And suddenly, he feels the need to remain stoic, to avoid the coming onslaught of agony and soon to be loneliness, that he has to look anywhere, anywhere but her eyes. He looks over her shoulder to her bedside where a small end table was placed. And it was adorned with paper cards that were inscribed with shaky writing that could be read as, "Get well soon", or, "We miss you". Small, amateur drawings accompanied the magic marker and crayons. And next to those small, feeble cards was a picture frame made of a soft bronze color. It was plain, and simple, and barely held the interest of one's eye. But inside the frame was a photograph that depicted a tall man with cornflower hair and a gentle expression with watery blue eyes, and next to him was a small woman with midnight silk hair in a bobbed cut that made her look much younger than she actually was.
"Jasper?" the woman asks, her brow furrowed slightly. She tugs lightly on her sleeve, and tries to catch his gaze. The man looks at her briefly before focusing on their intertwined hands.
"I'm sorry, Alice. I'm sorry that I could never give you what you wanted."
The woman's eyes softened and she coughed once lightly before telling the man, "Oh, Jasper. You were all that I ever wanted."
The man looked to his wife with furrowed eyebrows, and she continued.
"You were all that I ever wanted. I never needed anything more. The only thing that I wanted was to be able to love you for as long as I lived, and I thank you for fulfilling my wish."
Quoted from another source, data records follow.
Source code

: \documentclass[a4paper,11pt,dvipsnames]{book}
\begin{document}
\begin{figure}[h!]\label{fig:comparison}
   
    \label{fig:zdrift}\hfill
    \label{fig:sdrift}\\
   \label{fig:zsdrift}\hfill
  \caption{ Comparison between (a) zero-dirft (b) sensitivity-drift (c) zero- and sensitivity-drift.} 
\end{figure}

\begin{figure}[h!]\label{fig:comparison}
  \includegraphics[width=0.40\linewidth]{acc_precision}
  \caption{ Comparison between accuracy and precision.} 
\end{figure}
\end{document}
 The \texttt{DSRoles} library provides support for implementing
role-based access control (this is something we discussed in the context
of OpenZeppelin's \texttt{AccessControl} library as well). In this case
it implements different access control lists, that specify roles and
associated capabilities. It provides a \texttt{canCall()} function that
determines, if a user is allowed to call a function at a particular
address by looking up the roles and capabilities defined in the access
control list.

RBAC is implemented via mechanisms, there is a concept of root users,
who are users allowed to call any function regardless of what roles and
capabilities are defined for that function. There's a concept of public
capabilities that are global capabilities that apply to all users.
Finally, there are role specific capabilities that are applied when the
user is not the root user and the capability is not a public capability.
And suddenly, the man began to shake. His large shoulders shook up and down, up and down as he locked eyes with the tiny woman. She stroked his soft cheek, hummed softly to him. Large, agonized tears ran down the man's tanned cheeks, and they made a salty river that flowed down his face and down his neck and to his heart.
"Alice," his voice cracked.
"Shh, it'll be alright. Everything will be alright," she whispered softly to her husband, carefully raising her other hand to gently pet his wavy hair.
"Nothing will ever be the same without you," he promised to her, tears still racing down his body.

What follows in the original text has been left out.